- _Supplied material_

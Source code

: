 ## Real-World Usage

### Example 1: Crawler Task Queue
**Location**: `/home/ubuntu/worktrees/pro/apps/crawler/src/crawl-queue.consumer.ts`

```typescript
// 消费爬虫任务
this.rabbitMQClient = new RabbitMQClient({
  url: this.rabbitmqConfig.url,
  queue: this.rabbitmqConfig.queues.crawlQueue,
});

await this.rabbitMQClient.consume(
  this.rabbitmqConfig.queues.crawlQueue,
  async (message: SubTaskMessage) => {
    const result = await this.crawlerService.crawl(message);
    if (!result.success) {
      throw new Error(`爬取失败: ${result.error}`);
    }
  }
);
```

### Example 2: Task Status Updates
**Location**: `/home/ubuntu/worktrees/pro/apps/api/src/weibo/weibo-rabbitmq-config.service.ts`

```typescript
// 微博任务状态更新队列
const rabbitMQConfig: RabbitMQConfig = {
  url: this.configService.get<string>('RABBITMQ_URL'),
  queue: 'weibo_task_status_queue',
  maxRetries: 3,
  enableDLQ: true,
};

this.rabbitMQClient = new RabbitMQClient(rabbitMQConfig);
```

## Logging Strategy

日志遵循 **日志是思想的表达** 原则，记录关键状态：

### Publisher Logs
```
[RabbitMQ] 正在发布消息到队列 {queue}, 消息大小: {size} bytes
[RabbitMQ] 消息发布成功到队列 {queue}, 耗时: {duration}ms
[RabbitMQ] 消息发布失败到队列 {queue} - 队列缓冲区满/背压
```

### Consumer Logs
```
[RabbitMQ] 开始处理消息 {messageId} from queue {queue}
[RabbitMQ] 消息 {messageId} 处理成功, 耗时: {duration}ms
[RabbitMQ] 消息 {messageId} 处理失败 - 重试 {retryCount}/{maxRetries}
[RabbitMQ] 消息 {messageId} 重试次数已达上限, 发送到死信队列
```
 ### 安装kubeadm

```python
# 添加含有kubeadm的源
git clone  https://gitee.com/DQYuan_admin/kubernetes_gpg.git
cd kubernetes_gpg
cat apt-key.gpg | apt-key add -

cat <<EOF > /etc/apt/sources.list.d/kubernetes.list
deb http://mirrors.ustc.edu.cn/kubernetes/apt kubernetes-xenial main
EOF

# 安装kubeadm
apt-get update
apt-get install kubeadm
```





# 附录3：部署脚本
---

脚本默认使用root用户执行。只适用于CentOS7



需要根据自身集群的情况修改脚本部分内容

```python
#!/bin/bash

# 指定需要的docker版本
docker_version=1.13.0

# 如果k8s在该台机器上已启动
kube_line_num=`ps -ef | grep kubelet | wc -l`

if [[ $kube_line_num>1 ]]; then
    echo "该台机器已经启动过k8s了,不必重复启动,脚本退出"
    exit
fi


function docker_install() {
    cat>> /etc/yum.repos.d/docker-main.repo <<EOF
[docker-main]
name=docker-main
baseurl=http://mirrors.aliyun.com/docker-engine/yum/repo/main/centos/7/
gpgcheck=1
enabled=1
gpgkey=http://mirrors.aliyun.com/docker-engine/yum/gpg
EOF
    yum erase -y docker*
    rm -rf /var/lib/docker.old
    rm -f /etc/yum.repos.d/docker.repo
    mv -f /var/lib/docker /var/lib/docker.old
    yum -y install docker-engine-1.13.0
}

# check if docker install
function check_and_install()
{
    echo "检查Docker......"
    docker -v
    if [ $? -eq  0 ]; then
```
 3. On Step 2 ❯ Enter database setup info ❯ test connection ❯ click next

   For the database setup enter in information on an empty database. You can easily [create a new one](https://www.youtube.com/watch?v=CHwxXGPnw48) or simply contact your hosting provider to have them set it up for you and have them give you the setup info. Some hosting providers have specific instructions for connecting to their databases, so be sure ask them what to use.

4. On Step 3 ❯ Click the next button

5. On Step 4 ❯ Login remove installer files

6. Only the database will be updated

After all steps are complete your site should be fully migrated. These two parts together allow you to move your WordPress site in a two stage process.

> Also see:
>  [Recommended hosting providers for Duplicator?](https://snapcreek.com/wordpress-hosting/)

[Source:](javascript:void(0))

- _Description of the task_
Whichever lines of the data include the word "function", pull them out.

- _Result of the task_
function docker_install() {
function check_and_install()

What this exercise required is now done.